Magnetic resonance imaging (MRI) is particularly valuable in assessing possible intraspinal extension and evaluating the tumor’s proximity to neural foramina [21].

Complete surgical excision is the standard treatment. Surgical planning must account for tumor size, location, and relationship to vital structures; dense adhesions to vessels or vertebrae increase procedural complexity and risk, necessitating precise preoperative assessment and meticulous intraoperative technique [22–25].

Although our patient’s surgery was completed without complications, it’s important to note that resection of GNs, particularly in the posterior mediastinum, is not without risks.

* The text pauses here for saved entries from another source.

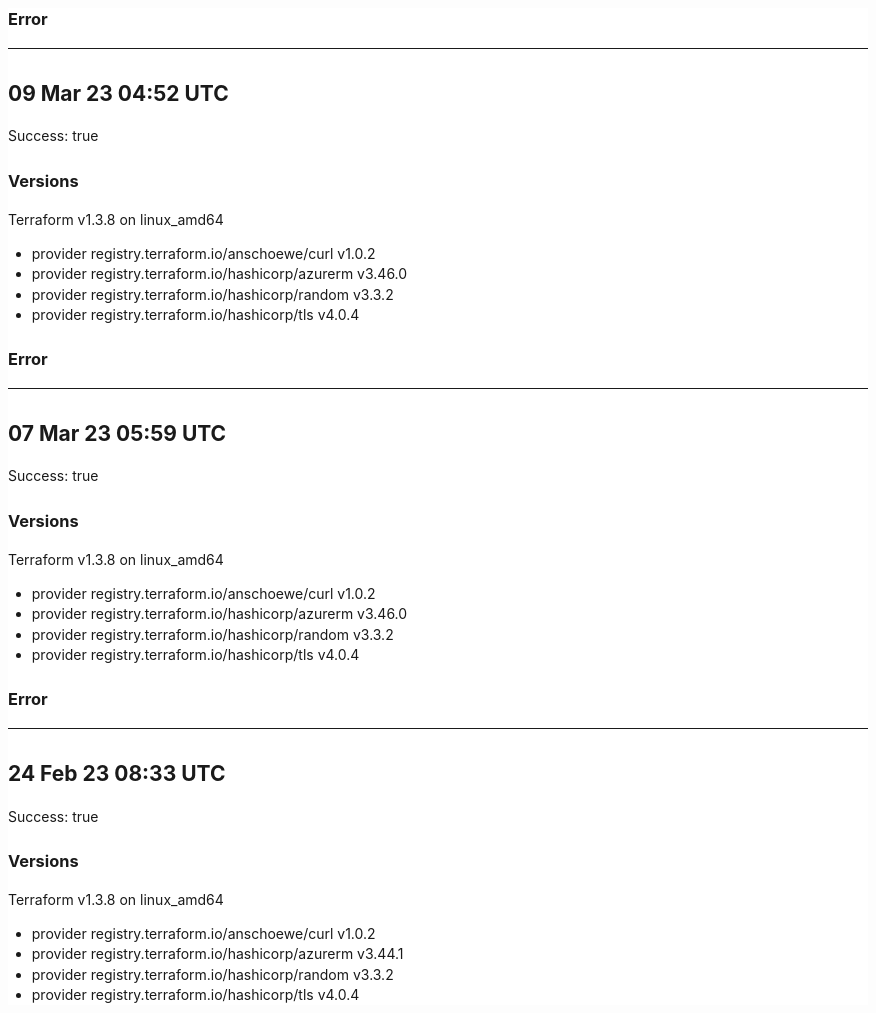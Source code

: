### Error



---

## 09 Mar 23 04:52 UTC

Success: true

### Versions

Terraform v1.3.8
on linux_amd64
+ provider registry.terraform.io/anschoewe/curl v1.0.2
+ provider registry.terraform.io/hashicorp/azurerm v3.46.0
+ provider registry.terraform.io/hashicorp/random v3.3.2
+ provider registry.terraform.io/hashicorp/tls v4.0.4

### Error



---

## 07 Mar 23 05:59 UTC

Success: true

### Versions

Terraform v1.3.8
on linux_amd64
+ provider registry.terraform.io/anschoewe/curl v1.0.2
+ provider registry.terraform.io/hashicorp/azurerm v3.46.0
+ provider registry.terraform.io/hashicorp/random v3.3.2
+ provider registry.terraform.io/hashicorp/tls v4.0.4

### Error



---

## 24 Feb 23 08:33 UTC

Success: true

### Versions

Terraform v1.3.8
on linux_amd64
+ provider registry.terraform.io/anschoewe/curl v1.0.2
+ provider registry.terraform.io/hashicorp/azurerm v3.44.1
+ provider registry.terraform.io/hashicorp/random v3.3.2
+ provider registry.terraform.io/hashicorp/tls v4.0.4
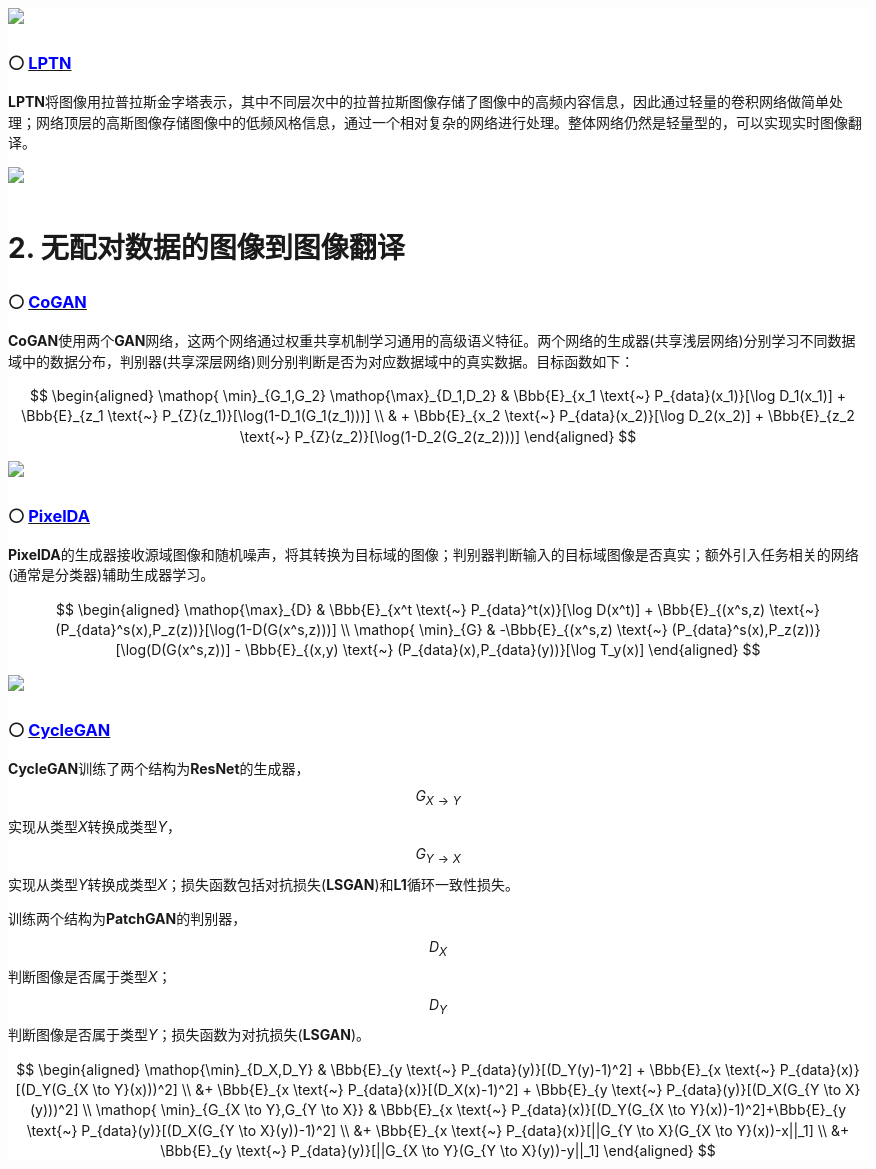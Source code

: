 ![](https://pic1.imgdb.cn/item/6353a01f16f2c2beb186f677.jpg)

### ⚪ [<font color=Blue>LPTN</font>](https://0809zheng.github.io/2022/04/27/lptn.html)

**LPTN**将图像用拉普拉斯金字塔表示，其中不同层次中的拉普拉斯图像存储了图像中的高频内容信息，因此通过轻量的卷积网络做简单处理；网络顶层的高斯图像存储图像中的低频风格信息，通过一个相对复杂的网络进行处理。整体网络仍然是轻量型的，可以实现实时图像翻译。

![](https://pic.imgdb.cn/item/6398211fb1fccdcd36025ba9.jpg)



# 2. 无配对数据的图像到图像翻译


### ⚪ [<font color=Blue>CoGAN</font>](https://0809zheng.github.io/2022/03/08/cogan.html)

**CoGAN**使用两个**GAN**网络，这两个网络通过权重共享机制学习通用的高级语义特征。两个网络的生成器(共享浅层网络)分别学习不同数据域中的数据分布，判别器(共享深层网络)则分别判断是否为对应数据域中的真实数据。目标函数如下：

$$ \begin{aligned} \mathop{ \min}_{G_1,G_2} \mathop{\max}_{D_1,D_2} & \Bbb{E}_{x_1 \text{~} P_{data}(x_1)}[\log D_1(x_1)] + \Bbb{E}_{z_1 \text{~} P_{Z}(z_1)}[\log(1-D_1(G_1(z_1)))] \\ & + \Bbb{E}_{x_2 \text{~} P_{data}(x_2)}[\log D_2(x_2)] + \Bbb{E}_{z_2 \text{~} P_{Z}(z_2)}[\log(1-D_2(G_2(z_2)))] \end{aligned} $$

![](https://pic1.imgdb.cn/item/63523d2816f2c2beb1d08242.jpg)

### ⚪ [<font color=Blue>PixelDA</font>](https://0809zheng.github.io/2022/03/15/pixelda.html)

**PixelDA**的生成器接收源域图像和随机噪声，将其转换为目标域的图像；判别器判断输入的目标域图像是否真实；额外引入任务相关的网络(通常是分类器)辅助生成器学习。

$$ \begin{aligned}  \mathop{\max}_{D} & \Bbb{E}_{x^t \text{~} P_{data}^t(x)}[\log D(x^t)] + \Bbb{E}_{(x^s,z) \text{~} (P_{data}^s(x),P_z(z))}[\log(1-D(G(x^s,z)))] \\ \mathop{ \min}_{G} & -\Bbb{E}_{(x^s,z) \text{~} (P_{data}^s(x),P_z(z))}[\log(D(G(x^s,z))] - \Bbb{E}_{(x,y) \text{~} (P_{data}(x),P_{data}(y))}[\log T_y(x)] \end{aligned} $$

![](https://pic1.imgdb.cn/item/6352510b16f2c2beb1e9250c.jpg)

### ⚪ [<font color=Blue>CycleGAN</font>](https://0809zheng.github.io/2022/02/14/cyclegan.html)

**CycleGAN**训练了两个结构为**ResNet**的生成器，$$G_{X→Y}$$实现从类型$X$转换成类型$Y$，$$G_{Y→X}$$实现从类型$Y$转换成类型$X$；损失函数包括对抗损失(**LSGAN**)和**L1**循环一致性损失。

训练两个结构为**PatchGAN**的判别器，$$D_{X}$$判断图像是否属于类型$X$；$$D_{Y}$$判断图像是否属于类型$Y$；损失函数为对抗损失(**LSGAN**)。

$$ \begin{aligned}  \mathop{\min}_{D_X,D_Y} & \Bbb{E}_{y \text{~} P_{data}(y)}[(D_Y(y)-1)^2] + \Bbb{E}_{x \text{~} P_{data}(x)}[(D_Y(G_{X \to Y}(x)))^2] \\ &+  \Bbb{E}_{x \text{~} P_{data}(x)}[(D_X(x)-1)^2] + \Bbb{E}_{y \text{~} P_{data}(y)}[(D_X(G_{Y \to X}(y)))^2] \\ \mathop{ \min}_{G_{X \to Y},G_{Y \to X}} & \Bbb{E}_{x \text{~} P_{data}(x)}[(D_Y(G_{X \to Y}(x))-1)^2]+\Bbb{E}_{y \text{~} P_{data}(y)}[(D_X(G_{Y \to X}(y))-1)^2] \\ &+ \Bbb{E}_{x \text{~} P_{data}(x)}[||G_{Y \to X}(G_{X \to Y}(x))-x||_1] \\ &+ \Bbb{E}_{y \text{~} P_{data}(y)}[||G_{X \to Y}(G_{Y \to X}(y))-y||_1] \end{aligned} $$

One study reported a 25.9% perioperative complication rate among pediatric patients undergoing these procedures, with common issues including pulmonary infections, respiratory failure, and extended need for ventilatory support [24].

In more complex cases, intraoperative challenges may involve significant blood loss, injury to major vessels, or even the need for cardiopulmonary bypass when tumors are closely associated with critical structures [22].

Postoperative complications can include chylothorax, pleural effusions, and, less commonly, neurological deficits such as Horner’s or Harlequin syndrome [23].

For these reasons, careful preoperative imaging, collaborative multidisciplinary planning, and the involvement of experienced surgical teams are essential to minimize risks and ensure optimal outcomes.

Our patient’s 11 × 7 × 5 cm posterior mediastinal GN was incidentally discovered in an asymptomatic child—an exceptionally rare scenario given the lesion’s size. The mass’s firm adherence to the descending aorta and thoracic vertebrae required a one-stage left posterolateral thoracotomy. The technically demanding dissection achieved en bloc removal without complications, highlighting the importance of careful planning and surgical expertise. Given the benign nature of GN and the completeness of resection, long-term imaging surveillance is recommended to detect any recurrence early while avoiding needless interventions.

Conclusion

This case illustrates the rare incidental discovery of a large posterior mediastinal GN in an asymptomatic child. Complete surgical resection was achieved despite the mass’s adherence to vital structures, demonstrating the importance of meticulous operative planning and execution. The excellent outcome supports surgery as the definitive treatment and highlights the need for follow-up to monitor for recurrence.

Conflict of interest statement

The authors declared that they have no competing interests.

Funding

None declared.

Data availability

The manuscript contained all data related to this case report.

Ethics statement

Ethics approval was not required for this study.

Consent for publication

Written informed consent was obtained from the patient for publication of this case report and any accompanying images. A copy of the written consent is available for review by the Editor-in-Chief of this journal.